Plenary test for callback function

Hi,

I am writing a new plugin and attempting to write some unit tests for it.

One of my functions uses vim.ui.select, which takes a list of selection options and a callback as parameters. The selection is used as an argument for the callback function. Here is the example from the help docs:

vim.ui.select({ 'tabs', 'spaces' }, {
           prompt = 'Select tabs or spaces:',
           format_item = function(item)
               return "I'd like to choose " .. item
           end,
       }, function(choice)
           if choice == 'spaces' then
               vim.o.expandtab = true
           else
               vim.o.expandtab = false
           end
       end)

My question is, how would I test this? I’ve tried using mocks and spies with the luassert/plenary to no avail. To make matters worse, I’m 3 functions deep in callback hell.
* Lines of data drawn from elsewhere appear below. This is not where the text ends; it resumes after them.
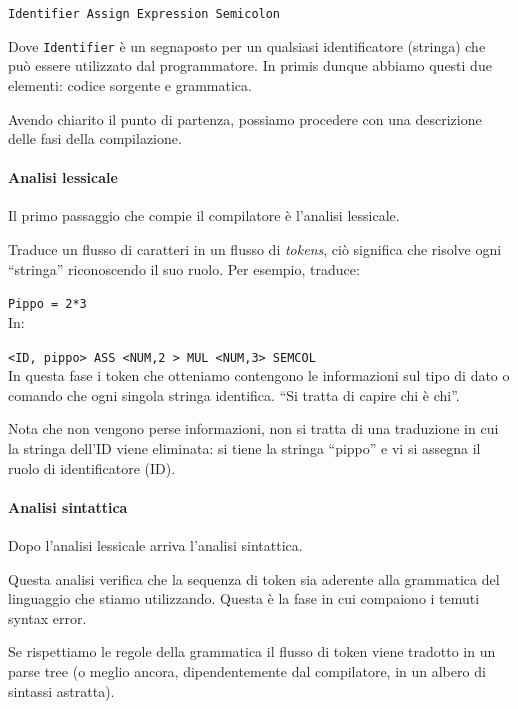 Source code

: \documentclass[class=book, crop=false, oneside, 12pt]{standalone}
\begin{document}
\texttt{Identifier Assign Expression Semicolon}

Dove \texttt{Identifier} è un segnaposto per un qualsiasi identificatore (stringa) che può essere utilizzato dal programmatore.
In primis dunque abbiamo questi due elementi: codice sorgente e grammatica.

Avendo chiarito il punto di partenza, possiamo procedere con una descrizione delle fasi della compilazione.

\paragraph{Analisi lessicale}
Il primo passaggio che compie il compilatore è l’analisi lessicale.

Traduce un flusso di caratteri in un flusso di \emph{tokens}, ciò significa che risolve ogni “stringa” riconoscendo il suo ruolo. Per esempio, traduce:

\texttt{Pippo = 2*3}\\
In:

\texttt{<ID, pippo> ASS <NUM,2 > MUL <NUM,3> SEMCOL}\\
In questa fase i token che otteniamo contengono le informazioni sul tipo di dato o comando che ogni singola stringa identifica. “Si tratta di capire chi è chi”.

Nota che non vengono perse informazioni, non si tratta di una traduzione in cui la stringa dell’ID viene eliminata: si tiene la stringa “pippo” e vi si assegna il ruolo di identificatore (ID).

\paragraph{Analisi sintattica}
Dopo l’analisi lessicale arriva l’analisi sintattica.

Questa analisi verifica che la sequenza di token sia aderente alla grammatica del linguaggio che stiamo utilizzando. Questa è la fase in cui compaiono i temuti syntax error.

Se rispettiamo le regole della grammatica il flusso di token viene tradotto in un parse tree (o meglio ancora, dipendentemente dal compilatore, in un albero di sintassi astratta).
\end{document}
I’d prefer to use vim.ui.select because of the nice telescope integration, but if I can’t test it properly I’ll be stubborn enough to fallback to something synchronous instead.

Specifically what I’m after is this:

  • Ability to mock a selection, e.g. the first call selects response_a and the second (nested) call selects response_b
  • Ability to assert a function call that happens in the final callback

Any advice would be much appreciated; I’ve tried everything I can think of. I’m struggling with lack of documentation and difficulty finding examples.

Thanks!

Could this work?:

local select=vim.ui.select
function vim.ui.select(items, opts, on_choice)
    if opts.choice then
        --NOTE: opts.choice is the index of the item not the item itself
        vim.schedule(function() on_choice(items[opts.choice],opts.choice) end)
    else
        select(items,opts,on_choice)
    end
end
local stat,ret=pcall(test)
vim.ui.select=select
if not stat then error(ret) end

Could you define the callback separately and only test that? That would probably make the selection trivial and you don’t need to test that.